Collaborazione pubblico-privato: possiamo parlare di ecosistema?

«Assolutamente sì. La soluzione non può essere a carico di uno solo degli stakeholder, è impossibile. Quando parliamo di salute o di bisogni disattesi di intere comunità di pazienti spesso le soluzioni che arrivano sono frutto di una staffetta tra pubblico, enti non-profit, comunità di pazienti e industrie».

Qual è la sfida, anche guardando ai ricercatori italiani che pensano di trasferirsi all’estero o che all’estero sono già?

«Il potenziamento va fatto su persone e infrastrutture di ricerca.

La ricerca è frutto di attività intellettuale ma se non ci sono ambienti, attrezzature e tecnologie adeguate è difficile portarla a compimento».

Qual è il successo più grande della ricerca? Trovare la cura certo, ma nel complesso del processo?

«La ricerca è un’attività mossa da grande curiosità e spirito di scoperta. In ambito sanitario è chiaro che l’obiettivo è migliorare la salute delle persone, rispondere ai bisogni di cura e garantire a chi ne ha bisogno la soluzione terapeutica di cui necessita. Poi non è sempre la cura il risultato, ma anche il miglioramento della gestione della malattia. Pensate alla distrofia muscolare: oggi si diventa adulti e si può essere adulti attivi».

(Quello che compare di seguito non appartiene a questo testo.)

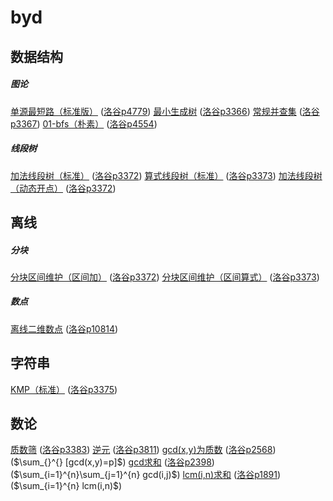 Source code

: # byd

## 数据结构

##### 图论

[单源最短路（标准版）](templates/p4779.cpp) ([洛谷p4779](https://www.luogu.com.cn/problem/P4779))
[最小生成树](templates/p3366.cpp) ([洛谷p3366](https://www.luogu.com.cn/problem/P3366))
[常规并查集](templates/p3367.cpp) ([洛谷p3367](https://www.luogu.com.cn/problem/P3367))
[01-bfs（朴素）](templates/p4554.cpp) ([洛谷p4554](https://www.luogu.com.cn/problem/P4554))

##### 线段树

[加法线段树（标准）](templates/p3372.cpp) ([洛谷p3372](https://www.luogu.com.cn/problem/P3372))
[算式线段树（标准）](templates/p3373.cpp) ([洛谷p3373](https://www.luogu.com.cn/problem/P3373))
[加法线段树（动态开点）](templates/p3372(动态开点).cpp) ([洛谷p3372](https://www.luogu.com.cn/problem/P3372))

## 离线

##### 分块

[分块区间维护（区间加）](templates/p3372(分块做法).cpp) ([洛谷p3372](https://www.luogu.com.cn/problem/P3372))
[分块区间维护（区间算式）](templates/p3373(分块做法).cpp) ([洛谷p3373](https://www.luogu.com.cn/problem/P3373))

##### 数点

[离线二维数点](templates/p10814.cpp) ([洛谷p10814](https://www.luogu.com.cn/problem/P10814))

## 字符串

[KMP（标准）](templates/p3375.cpp) ([洛谷p3375](https://www.luogu.com.cn/problem/P3375))

## 数论

[质数筛](templates/p3383.cpp) ([洛谷p3383](https://www.luogu.com.cn/problem/P3383))
[逆元](templates/p3811.cpp) ([洛谷p3811](https://www.luogu.com.cn/problem/P3811))
[gcd(x,y)为质数](templates/p2568.cpp) ([洛谷p2568](https://www.luogu.com.cn/problem/P2568)) ($\sum_{}^{} [gcd(x,y)=p]$)
[gcd求和](templates/p2398.cpp) ([洛谷p2398](https://www.luogu.com.cn/problem/P2398)) ($\sum_{i=1}^{n}\sum_{j=1}^{n} gcd(i,j)$)
[lcm(i,n)求和](templates/p1891.cpp) ([洛谷p1891](https://www.luogu.com.cn/problem/P1891)) ($\sum_{i=1}^{n} lcm(i,n)$)
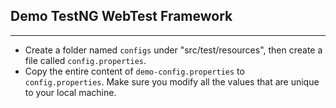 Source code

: ## Demo TestNG WebTest Framework
---
- Create a folder named `configs` under "src/test/resources", then create a file called `config.properties`.
- Copy the entire content of `demo-config.properties` to `config.properties`. Make sure you modify all the values that are unique to your local machine.
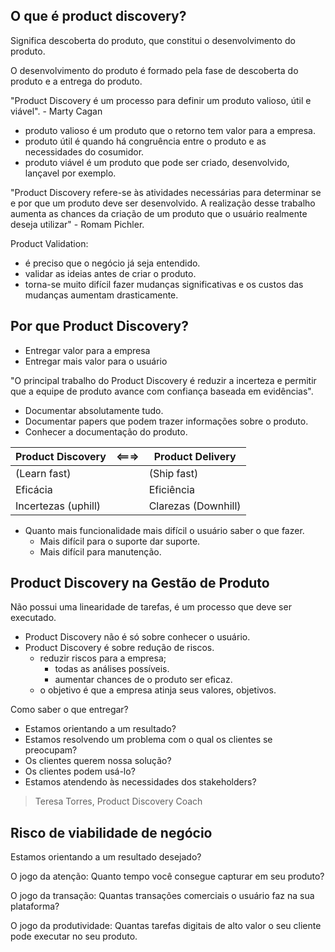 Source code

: ## O que é product discovery?
Significa descoberta do produto, que constitui o desenvolvimento do produto.

O desenvolvimento do produto é formado pela fase de descoberta do produto e a entrega do produto.

"Product Discovery é um processo para definir um produto valioso, útil e viável". - Marty Cagan

- produto valioso é um produto que o retorno tem valor para a empresa.
- produto útil é quando há congruência entre o produto e as necessidades do cosumidor.
- produto viável é um produto que pode ser criado, desenvolvido, lançavel por exemplo.

"Product Discovery refere-se às atividades necessárias para determinar se e por que um produto deve ser desenvolvido. A realização desse trabalho aumenta as chances da criação de um produto que o usuário realmente deseja utilizar" - Romam Pichler.

Product Validation: 
  - é preciso que o negócio já seja entendido.
  - validar as ideias antes de criar o produto.
  - torna-se muito difícil fazer mudanças significativas e os custos das mudanças aumentam drasticamente.

## Por que Product Discovery?
- Entregar valor para a empresa
- Entregar mais valor para o usuário

"O principal trabalho do Product Discovery é reduzir a incerteza e permitir que a equipe de produto avance com confiança baseada em evidências".

- Documentar absolutamente tudo.
- Documentar papers que podem trazer informações sobre o produto.
- Conhecer a documentação do produto.

|Product Discovery| <===> |Product Delivery|
|-|-|-|
|(Learn fast)       | |(Ship fast)|
|Eficácia| |Eficiência|
|Incertezas (uphill)| | Clarezas (Downhill)|

- Quanto mais funcionalidade mais difícil o usuário saber o que fazer.
  - Mais difícil para o suporte dar suporte.
  - Mais difícil para manutenção.


## Product Discovery na Gestão de Produto

Não possui uma linearidade de tarefas, é um processo que deve ser executado.

- Product Discovery não é só sobre conhecer o usuário.
- Product Discovery é sobre redução de riscos.
  - reduzir riscos para a empresa;
    - todas as análises possíveis.
    - aumentar chances de o produto ser eficaz.
  - o objetivo é que a empresa atinja seus valores, objetivos.

Como saber o que entregar?

- Estamos orientando a um resultado?
- Estamos resolvendo um problema com o qual os clientes se preocupam?
- Os clientes querem nossa solução?
- Os clientes podem usá-lo?
- Estamos atendendo às necessidades dos stakeholders?
> Teresa Torres, Product Discovery Coach

## Risco de viabilidade de negócio

Estamos orientando a um resultado desejado?

O jogo da atenção: Quanto tempo você consegue capturar em seu produto?

O jogo da transação: Quantas transações comerciais o usuário faz na sua plataforma?

O jogo da produtividade: Quantas tarefas digitais de alto valor o seu cliente pode executar no seu produto.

E qual è il problema maggiore?

«Sarebbe facile dire le risorse, ma per me è definire bene e in maniera trasparente gli obiettivi dei componenti dell’ecosistema. Trovare un obiettivo condiviso, realizzare il programma in ottica win-win per tutti coloro che partecipano al processo, dai pazienti all’industria che commercializza la terapia. Quando si elabora una strategia, si deve saperla gestire. Serve un buon management scientifico».

Ecco. Lei stessa è passata dalla ricerca “attiva” all’essere manager. Qual è stata la spinta? Forse la ricerca dell’impatto?

«Esattamente questo. Amo le scienze biomediche e della vita, ma non riuscivo a vivere chiusa in laboratorio, avevo bisogno di vedere le cose accadere rapidamente. Mi sono chiesta: come posso spendere la mia vita nella ricerca senza stare in laboratorio? Cosa serve? I fondi, il management, l’ecosistema».

Quale eredità ci ha lasciato la pandemia, nell’ottica della ricerca scientifica?

«Dovrebbe averci lasciato la cognizione chiara che la ricerca è un investimento, non un costo. Purtroppo temo che la ricerca in questo Paese sia stata vista, e per certi versi lo sia ancora, più come un costo che come un investimento, in termini economici una voce da stato patrimoniale più che da conto economico».

Qual è stata per lei la molla per diventare scienziata?

«Al quarto anno di Liceo classico, nello studiare biologia, arrivata alla replicazione del dna ho deciso di studiare biologia molecolare. È stato amore a prima vista. Una delle teorie più belle dell’impatto è quella del cambiamento, l’accettazione di una componente enorme di rischio, il coraggio di sperimentare. Anche il bando per certi versi è stato un rischio, ma se non sperimentiamo, se non andiamo a vedere se c’è del buono, come si fa?».

E del buono si è visto?

«Sono stati presentati 42 progetti, ne finanzieremo il 20%. Adotteremo la delibera il 21 dicembre dopo un approfondito processo di valutazione sulla base del modello dei National Institutes of Healt degli Stati Uniti».

Lei ha un progetto di ricerca del cuore?

«Qualcosa che appartiene alla mia esperienza precedente da giovane research manager in Fondazione Telethon, dove ho visto prosperare la terapia genica. In quel contesto ideale sono nati progetti che hanno curato bambini che avevano diagnosi paragonabili a condanne. Vedere che può accadere mi è rimasto nel cuore. E io penso che possa accadere per molti altri. Può essere una malattia o una situazione di svantaggio sociale: ma se una soluzione esiste, io faccio il possibile perché possa essere trovata».